Flynns Beach is at the northern end of Cat Bay, and is a destination for surfers and those who love to find interesting things washed up at low tide. It can be a great place to escape the crowds at more popular swimming and surfing locations.
The beach is just 1.3km long, so allow about one hour for a return stroll from the viewing platform / carpark, to the historic jetty and back.
You can access the walk by turning off at the roundabout on Ventnor Road (left for the Nobbies, right for Flynns). This will take you to a car park, and then it's a lovely walk down to the beach along a shaded path.
Flynns beach is not patrolled, and no dogs are allowed at any time. There is a toilet located at the beginning of the path from the car park.

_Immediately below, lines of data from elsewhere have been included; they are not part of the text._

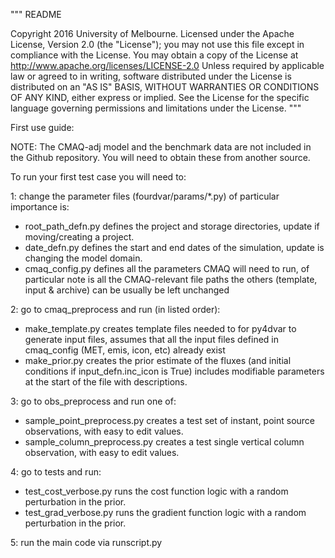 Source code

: """
README

Copyright 2016 University of Melbourne.
Licensed under the Apache License, Version 2.0 (the "License"); you may not use this file except in compliance with the License.
You may obtain a copy of the License at http://www.apache.org/licenses/LICENSE-2.0
Unless required by applicable law or agreed to in writing, software distributed under the License is distributed on an "AS IS" BASIS, WITHOUT WARRANTIES OR CONDITIONS OF ANY KIND, either express or implied.
See the License for the specific language governing permissions and limitations under the License.
"""

First use guide:

NOTE:
 The CMAQ-adj model and the benchmark data are not included in the Github repository. You will need to obtain these from another source.

To run your first test case you will need to:

1: change the parameter files (fourdvar/params/*.py) of particular importance is:
 - root_path_defn.py
	defines the project and storage directories, update if moving/creating a project.
 - date_defn.py
	defines the start and end dates of the simulation, update is changing the model domain.
 - cmaq_config.py
	defines all the parameters CMAQ will need to run,
	of particular note is all the CMAQ-relevant file paths
the others (template, input & archive) can be usually be left unchanged

2: go to cmaq_preprocess and run (in listed order):
 - make_template.py
	creates template files needed to for py4dvar to generate input files,
	assumes that all the input files defined in cmaq_config (MET, emis, icon, etc) already exist
 - make_prior.py
	creates the prior estimate of the fluxes (and initial conditions if input_defn.inc_icon is True)
	includes modifiable parameters at the start of the file with descriptions.

3: go to obs_preprocess and run one of:
 - sample_point_preprocess.py
	creates a test set of instant, point source observations, with easy to edit values.
 - sample_column_preprocess.py
	creates a test single vertical column observation, with easy to edit values.

4: go to tests and run:
 - test_cost_verbose.py
	runs the cost function logic with a random perturbation in the prior.
 - test_grad_verbose.py
	runs the gradient function logic with a random perturbation in the prior.

5: run the main code via runscript.py
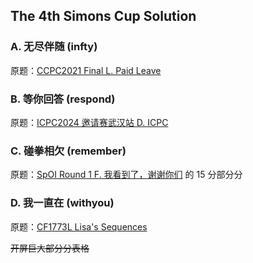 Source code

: ## The 4th Simons Cup Solution

### A. 无尽伴随 (infty)

原题：[CCPC2021 Final L. Paid Leave](https://codeforces.com/gym/103860/problem/L)



### B. 等你回答 (respond)

原题：[ICPC2024 邀请赛武汉站 D. ICPC](https://codeforces.com/gym/105143/problem/D)



### C. 碰拳相欠 (remember)

原题：[SpOI Round 1 F. 我看到了，谢谢你们](https://www.luogu.com.cn/problem/P10796) 的 15 分部分分



### D. 我一直在 (withyou)

原题：[CF1773L Lisa's Sequences](https://www.luogu.com.cn/problem/CF1773L)

~~开屏巨大部分分表格~~

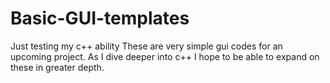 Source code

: # Basic-GUI-templates
Just testing my c++ ability
These are very simple gui codes for an upcoming project. As I dive deeper into c++ I hope to be able to expand on these in greater depth.
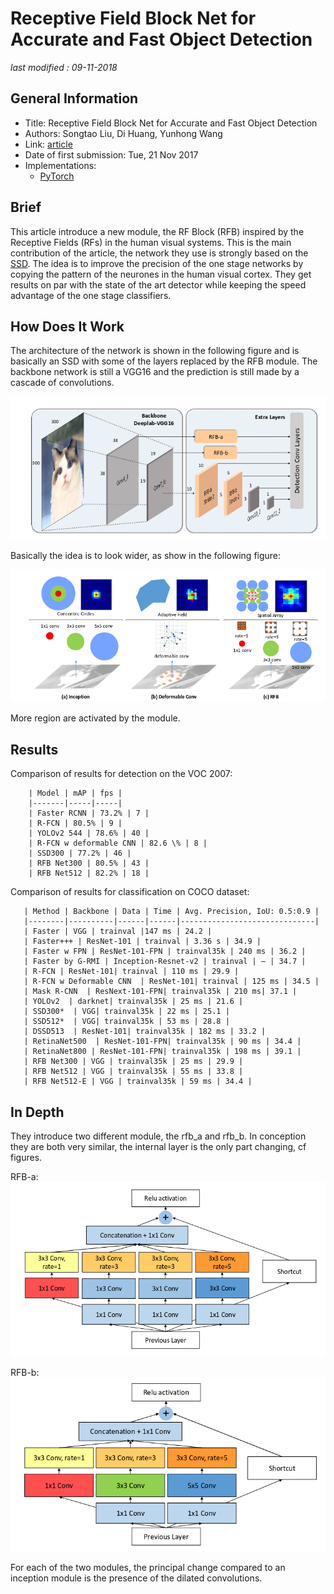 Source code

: # Receptive Field Block Net for Accurate and Fast Object Detection

_last modified : 09-11-2018_

## General Information

- Title: Receptive Field Block Net for Accurate and Fast Object Detection
- Authors: Songtao Liu, Di Huang, Yunhong Wang
- Link: [article](https://arxiv.org/abs/1711.07767)
- Date of first submission: Tue, 21 Nov 2017
- Implementations:
    - [PyTorch](https://github.com/ruinmessi/RFBNet)

## Brief

This article introduce a new module, the RF Block (RFB) inspired by the Receptive Fields (RFs) in the human visual systems. This is the main contribution of the article, the network they use is strongly based on the [SSD](https://arxiv.org/abs/1512.02325). The idea is to improve the precision of the one stage networks by copying the pattern of the neurones in the human visual cortex. They get results on par with the state of the art detector while keeping the speed advantage of the one stage classifiers.

## How Does It Work

The architecture of the network is shown in the following figure and is basically an SSD with some of the layers replaced by the RFB module. The backbone network is still a VGG16 and the prediction is still made by a cascade of convolutions.

![RFB Network](https://raw.githubusercontent.com/D3lt4lph4/papers/master/docs/images/imagedetection/rfb/rbf_network.png "RFB Network")

Basically the idea is to look wider, as show in the following figure:

![RFB module activation](https://raw.githubusercontent.com/D3lt4lph4/papers/master/docs/images/imagedetection/rfb/rbf_spatial_precision.png "RFB module activation")

More region are activated by the module.

## Results

Comparison of results for detection on the VOC 2007:

        | Model | mAP | fps |
        |-------|-----|-----|
        | Faster RCNN | 73.2% | 7 |
        | R-FCN | 80.5% | 9 |
        | YOLOv2 544 | 78.6% | 40 |
        | R-FCN w deformable CNN | 82.6 \% | 8 |
        | SSD300 | 77.2% | 46 |
        | RFB Net300 | 80.5% | 43 |
        | RFB Net512 | 82.2% | 18 |

Comparison of results for classification on COCO dataset:

       | Method | Backbone | Data | Time | Avg. Precision, IoU: 0.5:0.9 |
       |--------|----------|------|------|------------------------------|
       | Faster | VGG | trainval |147 ms | 24.2 |
       | Faster+++ | ResNet-101 | trainval | 3.36 s | 34.9 |
       | Faster w FPN | ResNet-101-FPN | trainval35k | 240 ms | 36.2 |
       | Faster by G-RMI | Inception-Resnet-v2 | trainval | – | 34.7 |
       | R-FCN | ResNet-101| trainval | 110 ms | 29.9 |
       | R-FCN w Deformable CNN  | ResNet-101| trainval | 125 ms | 34.5 |
       | Mask R-CNN  | ResNext-101-FPN| trainval35k | 210 ms| 37.1 |
       | YOLOv2  | darknet| trainval35k | 25 ms | 21.6 |
       | SSD300*  | VGG| trainval35k | 22 ms | 25.1 |
       | SSD512*  | VGG| trainval35k | 53 ms | 28.8 |
       | DSSD513  | ResNet-101| trainval35k | 182 ms | 33.2 |
       | RetinaNet500  | ResNet-101-FPN| trainval35k | 90 ms | 34.4 |
       | RetinaNet800 | ResNet-101-FPN| trainval35k | 198 ms | 39.1 |
       | RFB Net300 | VGG | trainval35k | 25 ms | 29.9 |
       | RFB Net512 | VGG | trainval35k | 55 ms | 33.8 |
       | RFB Net512-E | VGG | trainval35k | 59 ms | 34.4 |

## In Depth

They introduce two different module, the rfb_a and rfb_b. In conception they are both very similar, the internal layer is the only part changing, cf figures.

RFB-a:
![RFB module a](https://raw.githubusercontent.com/D3lt4lph4/papers/master/docs/images/imagedetection/rfb/rbf_module_a.png "RFB module a")

RFB-b:
![RFB module activation](https://raw.githubusercontent.com/D3lt4lph4/papers/master/docs/images/imagedetection/rfb/rbf_module_b.png "RFB module b")

For each of the two modules, the principal change compared to an inception module is the presence of the dilated convolutions.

There are about 60 car parking spots here, but hopefully you've come at a quiet time at low tide! Dogs are not allowed at any time, and the beach is not patrolled by surf lifesavers.
There is a long and lovely shaded path down to the beach. A public toilet is located on your left as you head towards the beach near the start of the path.
You may, if you're the observant type, notice a few traps on your walk. These have been placed by rangers for feral cats, who could threaten native birds and bandicoots, which are being reintroduced.
You'll be asked to respect the Hooded Plover and Shearwater habitats, and stick to the beach rather than clambering up the dunes that provide home and shelter for these species.
From here you can see the sweep of the Cat Bay shoreline, and on a clear day you might be able to see right across the bay to Flinders. From here take the path down to the beach.
Low-tide is the best time to come to Flynns if you are there to stroll and look for shells, shark eggs and cuttlefish etc...
The steep dunes at Flynns are covered in beautiful vegetation. Have a look, but don't be tempted to clamber up as you will disturb the flora and fauna.
It is unusual to find vegetation thriving in a dune system like this!
The wooden pylons of an old jetty form a dramatic skeleton. It's the ideal spot to take a photo memento of your walk.
The jetty is also appreciated by weary cormorants and other birdlife as a place to rest.
We found heaps of gorgeous sea sponges, cuttlefish and a Port Jackson shark egg on our recent stroll along Flynns. Abalone shells are more common.
Look but don't touch (or destroy!) the beautiful dunes towards the southern end of Flynns.
As you make your way back towards the path to the car park, take a moment to take in the lovely sites and lush vegetation that marks the entryway.
Hopefully you'll enjoy your walk along Flynns as much as we did!